_Task directions_.
Copy from the first line below down to and including the line with "- As a viewing artist, I". Skip the pictures.

_ _ _ _

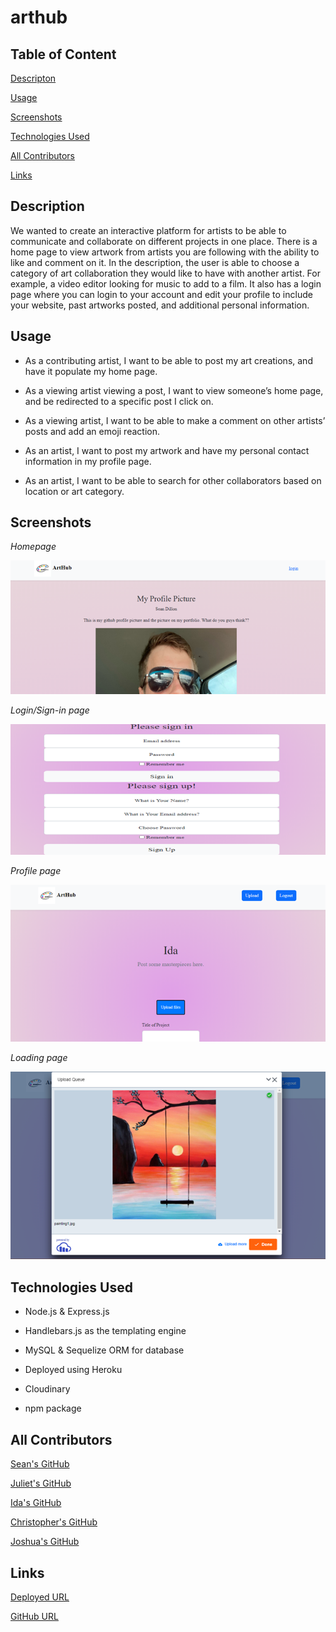 # arthub

## Table of Content

[Descripton](#description)

[Usage](#usage)

[Screenshots](#screenshots)

[Technologies Used](#technologies-used)

[All Contributors](#all-contributors)

[Links](#links)

## Description

We wanted to create an interactive platform for artists to be able to communicate and collaborate on different projects in one place. There is a home page to view artwork from artists you are following with the ability to like and comment on it. In the description, the user is able to choose a category of art collaboration they would like to have with another artist. For example, a video editor looking for music to add to a film. It also has a login page where you can login to your account and edit your profile to include your website, past artworks posted, and additional personal information.

## Usage

- As a contributing artist, I want to be able to post my art creations, and have it populate my home page.

- As a viewing artist viewing a post, I want to view someone’s home page, and be redirected to a specific post I click on.

- As a viewing artist, I want to be able to make a comment on other artists’ posts and add an emoji reaction.

- As an artist, I want to post my artwork and have my personal contact information in my profile page.

- As an artist, I want to be able to search for other collaborators based on location or art category.

## Screenshots

_Homepage_

![homepage](/public/assets/homepage.png)

_Login/Sign-in page_

![login](/public/assets/login-signinpage.png)

_Profile page_

![load](/public/assets/profilepage.png)

_Loading page_

![load](/public/assets/loadingpage.png)

## Technologies Used

- Node.js & Express.js

- Handlebars.js as the templating engine

- MySQL & Sequelize ORM for database

- Deployed using Heroku

- Cloudinary

- npm package

## All Contributors

  [Sean's GitHub](https://github.com/DeviousDoge)

  [Juliet's GitHub](https://github.com/jlamond37)

  [Ida's GitHub](https://github.com/https://github.com/idakukimiya)

  [Christopher's GitHub](https://github.com/christophermowrey)

  [Joshua's GitHub](https://github.com/joshuar2155)

## Links

[Deployed URL](https://blooming-refuge-04139.herokuapp.com/)

[GitHub URL](https://github.com/DeviousDoge/arthub)
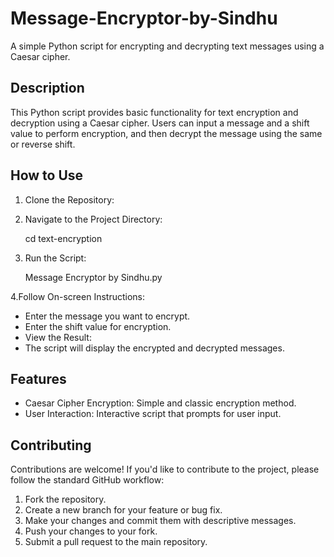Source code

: # Message-Encryptor-by-Sindhu

A simple Python script for encrypting and decrypting text messages using a Caesar cipher.

## Description
This Python script provides basic functionality for text encryption and decryption using a Caesar cipher. Users can input a message and a shift value to perform encryption, and then decrypt the message using the same or reverse shift.

## How to Use
1. Clone the Repository:

2. Navigate to the Project Directory:

   cd text-encryption
3. Run the Script:

   Message Encryptor by Sindhu.py

4.Follow On-screen Instructions:

* Enter the message you want to encrypt.
* Enter the shift value for encryption.
* View the Result:
* The script will display the encrypted and decrypted messages.
  
## Features
* Caesar Cipher Encryption: Simple and classic encryption method.
* User Interaction: Interactive script that prompts for user input.

## Contributing
Contributions are welcome! If you'd like to contribute to the project, please follow the standard GitHub workflow:

1. Fork the repository.
2. Create a new branch for your feature or bug fix.
3. Make your changes and commit them with descriptive messages.
4. Push your changes to your fork.
5. Submit a pull request to the main repository.
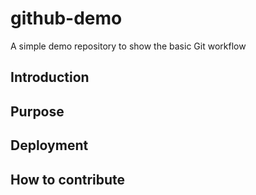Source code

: # github-demo
A simple demo repository to show the basic Git workflow
## Introduction

## Purpose

## Deployment

## How to contribute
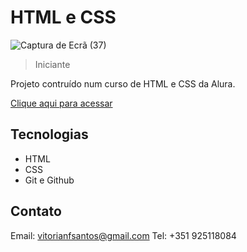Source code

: # HTML e CSS

![Captura de Ecrã (37)](https://github.com/v1fonseca911/AluraPlus/assets/113269524/a14f0d50-88bc-42b6-baf1-623bf76ae7e6)

> Iniciante

Projeto contruído num curso de HTML e CSS da Alura.

[Clique aqui para acessar](https://alura-plus-two-lovat.vercel.app/)


## Tecnologias

- HTML
- CSS
- Git e Github

## Contato

Email: vitorianfsantos@gmail.com
Tel: +351 925118084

_ _ _ _

_Solution for this exercise_.
 # arthub

## Table of Content

[Descripton](#description)

[Usage](#usage)

[Screenshots](#screenshots)

[Technologies Used](#technologies-used)

[All Contributors](#all-contributors)

[Links](#links)

## Description

We wanted to create an interactive platform for artists to be able to communicate and collaborate on different projects in one place. There is a home page to view artwork from artists you are following with the ability to like and comment on it. In the description, the user is able to choose a category of art collaboration they would like to have with another artist. For example, a video editor looking for music to add to a film. It also has a login page where you can login to your account and edit your profile to include your website, past artworks posted, and additional personal information.

## Usage

- As a contributing artist, I want to be able to post my art creations, and have it populate my home page.

- As a viewing artist viewing a post, I want to view someone’s home page, and be redirected to a specific post I click on.

- As a viewing artist, I want to be able to make a comment on other artists’ posts and add an emoji reaction.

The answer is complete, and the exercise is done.